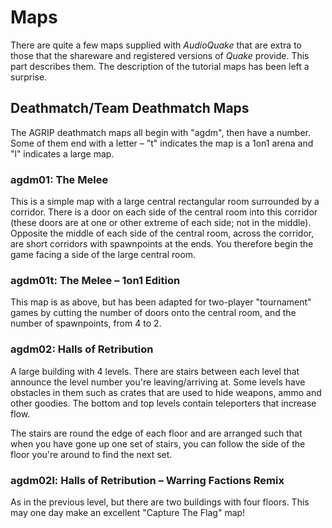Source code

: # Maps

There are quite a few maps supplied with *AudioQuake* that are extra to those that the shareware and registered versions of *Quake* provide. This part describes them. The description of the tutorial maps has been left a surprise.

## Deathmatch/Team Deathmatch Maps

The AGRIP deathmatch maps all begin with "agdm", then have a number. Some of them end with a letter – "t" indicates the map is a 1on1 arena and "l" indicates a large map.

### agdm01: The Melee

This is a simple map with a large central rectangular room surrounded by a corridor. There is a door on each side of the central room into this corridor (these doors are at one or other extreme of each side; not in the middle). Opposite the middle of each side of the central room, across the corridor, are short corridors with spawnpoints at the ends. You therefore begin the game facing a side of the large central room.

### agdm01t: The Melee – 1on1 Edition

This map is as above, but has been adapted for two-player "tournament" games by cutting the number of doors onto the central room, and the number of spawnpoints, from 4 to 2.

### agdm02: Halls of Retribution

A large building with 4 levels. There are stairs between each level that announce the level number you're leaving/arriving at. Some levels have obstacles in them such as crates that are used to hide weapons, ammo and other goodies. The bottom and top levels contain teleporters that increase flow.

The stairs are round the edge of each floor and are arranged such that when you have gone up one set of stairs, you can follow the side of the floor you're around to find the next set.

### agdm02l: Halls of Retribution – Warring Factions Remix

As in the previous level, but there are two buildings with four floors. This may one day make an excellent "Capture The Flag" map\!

* * *

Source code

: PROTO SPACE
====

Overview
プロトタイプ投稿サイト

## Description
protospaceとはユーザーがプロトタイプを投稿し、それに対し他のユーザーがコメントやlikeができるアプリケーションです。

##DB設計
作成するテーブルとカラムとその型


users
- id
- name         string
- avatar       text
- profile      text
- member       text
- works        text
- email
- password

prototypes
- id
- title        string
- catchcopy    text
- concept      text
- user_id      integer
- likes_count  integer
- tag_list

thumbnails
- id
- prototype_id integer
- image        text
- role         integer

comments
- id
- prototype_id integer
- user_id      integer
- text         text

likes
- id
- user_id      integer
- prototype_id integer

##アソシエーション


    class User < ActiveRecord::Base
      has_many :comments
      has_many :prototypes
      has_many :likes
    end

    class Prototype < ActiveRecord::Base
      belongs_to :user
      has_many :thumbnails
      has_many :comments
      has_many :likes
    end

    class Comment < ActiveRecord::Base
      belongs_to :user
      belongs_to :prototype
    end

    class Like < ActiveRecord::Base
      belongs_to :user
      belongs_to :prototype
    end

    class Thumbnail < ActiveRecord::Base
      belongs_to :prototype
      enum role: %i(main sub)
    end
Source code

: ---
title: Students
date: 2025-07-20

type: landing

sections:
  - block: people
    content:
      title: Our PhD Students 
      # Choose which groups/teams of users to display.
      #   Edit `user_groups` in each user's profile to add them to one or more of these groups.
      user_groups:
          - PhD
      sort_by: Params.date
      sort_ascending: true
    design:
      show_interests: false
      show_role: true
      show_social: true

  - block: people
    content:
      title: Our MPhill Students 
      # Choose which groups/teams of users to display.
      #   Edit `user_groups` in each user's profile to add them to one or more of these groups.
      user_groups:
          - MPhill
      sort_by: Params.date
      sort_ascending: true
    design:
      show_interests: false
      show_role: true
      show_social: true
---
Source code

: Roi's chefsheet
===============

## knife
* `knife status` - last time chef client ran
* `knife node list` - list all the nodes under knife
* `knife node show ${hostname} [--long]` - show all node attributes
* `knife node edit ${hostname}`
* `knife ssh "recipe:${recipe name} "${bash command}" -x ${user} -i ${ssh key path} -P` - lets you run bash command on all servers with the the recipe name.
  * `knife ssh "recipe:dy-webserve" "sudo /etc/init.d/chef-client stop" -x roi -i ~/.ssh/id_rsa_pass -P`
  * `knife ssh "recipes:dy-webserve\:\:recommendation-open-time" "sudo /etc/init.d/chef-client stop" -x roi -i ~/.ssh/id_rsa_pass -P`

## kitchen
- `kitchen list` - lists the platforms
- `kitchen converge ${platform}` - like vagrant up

### Work item
The lines above, starting at the one with "protospaceとはユー" and ending at the one with "nodes under knife", are the only ones to return, exactly as written.

### Response below
protospaceとはユーザーがプロトタイプを投稿し、それに対し他のユーザーがコメントやlikeができるアプリケーションです。

##DB設計
作成するテーブルとカラムとその型


users
- id
- name         string
- avatar       text
- profile      text
- member       text
- works        text
- email
- password

prototypes
- id
- title        string
- catchcopy    text
- concept      text
- user_id      integer
- likes_count  integer
- tag_list

thumbnails
- id
- prototype_id integer
- image        text
- role         integer

comments
- id
- prototype_id integer
- user_id      integer
- text         text

likes
- id
- user_id      integer
- prototype_id integer

##アソシエーション


    class User < ActiveRecord::Base
      has_many :comments
      has_many :prototypes
      has_many :likes
    end

    class Prototype < ActiveRecord::Base
      belongs_to :user
      has_many :thumbnails
      has_many :comments
      has_many :likes
    end

    class Comment < ActiveRecord::Base
      belongs_to :user
      belongs_to :prototype
    end

    class Like < ActiveRecord::Base
      belongs_to :user
      belongs_to :prototype
    end

    class Thumbnail < ActiveRecord::Base
      belongs_to :prototype
      enum role: %i(main sub)
    end
Source code

: ---
title: Students
date: 2025-07-20

type: landing

sections:
  - block: people
    content:
      title: Our PhD Students 
      # Choose which groups/teams of users to display.
      #   Edit `user_groups` in each user's profile to add them to one or more of these groups.
      user_groups:
          - PhD
      sort_by: Params.date
      sort_ascending: true
    design:
      show_interests: false
      show_role: true
      show_social: true

  - block: people
    content:
      title: Our MPhill Students 
      # Choose which groups/teams of users to display.
      #   Edit `user_groups` in each user's profile to add them to one or more of these groups.
      user_groups:
          - MPhill
      sort_by: Params.date
      sort_ascending: true
    design:
      show_interests: false
      show_role: true
      show_social: true
---
Source code

: Roi's chefsheet
===============

## knife
* `knife status` - last time chef client ran
* `knife node list` - list all the nodes under knife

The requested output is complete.